*To do*: Please copy out the entries below exactly, beginning with the line that contains "- 8 vCPUs +" and ending with the line that contains "##### Write 3M", and include nothing outside that span.

*** Record extracts Section Begins ***

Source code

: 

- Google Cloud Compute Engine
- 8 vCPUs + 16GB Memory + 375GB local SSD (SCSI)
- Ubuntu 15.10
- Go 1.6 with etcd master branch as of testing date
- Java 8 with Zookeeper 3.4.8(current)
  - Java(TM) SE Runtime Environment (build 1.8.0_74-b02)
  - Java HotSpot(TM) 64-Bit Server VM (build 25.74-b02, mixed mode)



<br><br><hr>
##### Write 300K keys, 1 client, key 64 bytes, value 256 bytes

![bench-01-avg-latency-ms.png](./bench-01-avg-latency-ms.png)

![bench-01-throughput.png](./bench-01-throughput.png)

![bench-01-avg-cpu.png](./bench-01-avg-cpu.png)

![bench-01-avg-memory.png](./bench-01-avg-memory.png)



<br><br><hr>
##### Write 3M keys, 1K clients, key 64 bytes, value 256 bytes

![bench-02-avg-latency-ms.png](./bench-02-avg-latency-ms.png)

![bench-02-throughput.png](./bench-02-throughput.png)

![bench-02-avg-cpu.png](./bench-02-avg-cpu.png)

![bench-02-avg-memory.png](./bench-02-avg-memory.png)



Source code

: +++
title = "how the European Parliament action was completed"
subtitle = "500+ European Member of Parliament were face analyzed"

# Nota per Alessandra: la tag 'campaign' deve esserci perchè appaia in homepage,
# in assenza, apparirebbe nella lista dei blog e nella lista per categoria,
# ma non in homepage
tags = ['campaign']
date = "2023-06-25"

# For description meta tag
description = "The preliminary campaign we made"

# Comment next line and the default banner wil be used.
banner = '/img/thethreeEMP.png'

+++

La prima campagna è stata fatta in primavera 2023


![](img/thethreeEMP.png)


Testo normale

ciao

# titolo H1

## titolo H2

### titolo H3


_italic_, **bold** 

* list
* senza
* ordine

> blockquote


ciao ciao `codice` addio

*** Record extracts Section Ends ***

*Output of the task*:
- 8 vCPUs + 16GB Memory + 375GB local SSD (SCSI)
- Ubuntu 15.10
- Go 1.6 with etcd master branch as of testing date
- Java 8 with Zookeeper 3.4.8(current)
  - Java(TM) SE Runtime Environment (build 1.8.0_74-b02)
  - Java HotSpot(TM) 64-Bit Server VM (build 25.74-b02, mixed mode)



<br><br><hr>
##### Write 300K keys, 1 client, key 64 bytes, value 256 bytes

![bench-01-avg-latency-ms.png](./bench-01-avg-latency-ms.png)

![bench-01-throughput.png](./bench-01-throughput.png)

![bench-01-avg-cpu.png](./bench-01-avg-cpu.png)

![bench-01-avg-memory.png](./bench-01-avg-memory.png)



<br><br><hr>
##### Write 3M keys, 1K clients, key 64 bytes, value 256 bytes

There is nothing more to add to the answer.